Capito was actually signed up by the Woking team to be its new chief executive in January, but he said he would only leave his role as VW’s racing chief once a successor is appointed.
German Capito, 57, is in Monaco this weekend, triggering speculation he might now be ready to start work.
Speaking at the FIA Sport Conference in the old Fiat factory in Turin, outgoing Volkswagen motorsport director Jost Capito revealed that his move to McLaren is more imminent than previously believed.
“This year,” Capito said. “It will be the end of August, beginning of September, something around that region. I’m looking forward to the switch; otherwise I wouldn’t have done it!”
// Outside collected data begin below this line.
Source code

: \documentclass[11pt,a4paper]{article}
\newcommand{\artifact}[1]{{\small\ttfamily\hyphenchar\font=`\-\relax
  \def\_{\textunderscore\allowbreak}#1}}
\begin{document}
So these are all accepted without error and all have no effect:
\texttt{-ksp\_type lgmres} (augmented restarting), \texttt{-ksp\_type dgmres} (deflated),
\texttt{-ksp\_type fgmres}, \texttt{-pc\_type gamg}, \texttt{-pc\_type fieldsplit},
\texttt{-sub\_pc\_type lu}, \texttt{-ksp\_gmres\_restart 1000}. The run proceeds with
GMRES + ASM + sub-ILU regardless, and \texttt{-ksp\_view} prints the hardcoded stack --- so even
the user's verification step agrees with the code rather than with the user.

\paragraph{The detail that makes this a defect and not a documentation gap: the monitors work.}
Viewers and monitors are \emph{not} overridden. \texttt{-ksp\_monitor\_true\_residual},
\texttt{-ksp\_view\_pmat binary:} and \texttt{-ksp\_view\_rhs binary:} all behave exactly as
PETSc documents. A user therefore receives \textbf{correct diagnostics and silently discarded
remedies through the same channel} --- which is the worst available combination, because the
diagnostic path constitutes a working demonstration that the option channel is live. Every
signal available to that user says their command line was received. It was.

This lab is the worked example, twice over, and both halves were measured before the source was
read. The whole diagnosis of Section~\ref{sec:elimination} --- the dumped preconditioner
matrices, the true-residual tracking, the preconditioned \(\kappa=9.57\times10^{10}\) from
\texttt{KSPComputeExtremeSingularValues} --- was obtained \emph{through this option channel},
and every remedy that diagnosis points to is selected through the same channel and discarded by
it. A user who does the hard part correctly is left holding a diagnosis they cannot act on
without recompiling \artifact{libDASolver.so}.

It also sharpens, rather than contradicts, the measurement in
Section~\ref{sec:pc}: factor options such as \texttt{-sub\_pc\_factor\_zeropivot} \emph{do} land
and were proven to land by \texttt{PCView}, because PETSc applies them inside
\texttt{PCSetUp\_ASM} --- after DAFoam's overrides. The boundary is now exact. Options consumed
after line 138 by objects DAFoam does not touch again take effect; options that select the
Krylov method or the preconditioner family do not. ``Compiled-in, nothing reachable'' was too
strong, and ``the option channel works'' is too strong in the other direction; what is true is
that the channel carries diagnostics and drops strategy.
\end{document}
For the moment, Capito’s focus remains on his current role. “The job at VW is such a big job. It’s not only WRC, it’s rallycross in the US, it’s TCR… As long as I’m there, I’m doing a proper job there.
“Motorsport is never finished, and you always have to look for the next step. Look at WRC – coming in and winning three years in a row and this year in a good [position] to win it again, with a high chance. I think that is something achieved. But we just started this year in TCR, with customer support and doing this there is always something that has to be improved, that has to get better.
“We have then the rallycross in the US. [We have to improve this championship], to improve the TCR, so there’s a lot of jobs to do. It’s not just for the success of me just coming there and sitting there. Also next year in WRC the competition gets higher with Citroen being out this year, fully focussing on next year so they have an advantage in development for next year. Same for Toyota, coming in with no testing restrictions and it’s a tough job for us to keep up with the competition for the years after.
“Everybody who is not in the full championship they have no testing restrictions so they can go to Mexico at high altitude, and they have no limited test days where we have limited test days. As Hyundai have unlimited test days – they have a certain advantage, and that means we have to work very efficiently and very hard. Because we are in this year’s championship and have to develop next year’s car with limited days to do so.”
Despite remaining firmly concentrated on his ongoing work with Volkswagen, Capito was asked to talk about the changes in Formula One since he left the role of chief operating officer of Sauber. “When you come in the paddock you still see the same faces, just older,” Capito joked. “But I don’t see that because I’m older too! I don’t see a lot of changing; of course the cars change, the technology changes, but it’s still Formula One.
“I think Formula One is always attractive for manufacturers. Manufacturers always look into it, but we have to look at the whole world situation, and it might be a situation of where Formula One is in the future. It depends on the manufacturers, on their strategies – a lot of things have to come together for a manufacturer to take the decision and the risk to get into Formula One. For a manufacturer it’s a very proud decision to go into Formula One if you’re not established there.”
Response from McLaren race director Eric Boullier
At the end of last month Boullier said: “I don’t know when exactly he will officially take up his duties.
“But in my view everything is simple. Ron Dennis has the highest position in the McLaren Technology Group. I am race director at all of the races.
“But McLaren Racing has more than 600 employees, and with 20-21 races each year then I’m away from them for about four months of the year. As a race team we have 80 people but more than 500 are at the factory and need to be managed,” Boullier added.
“Therefore responsibilities are divided between me and Jost Capito, who will also be responsible for the development strategy of McLaren Racing,” he said.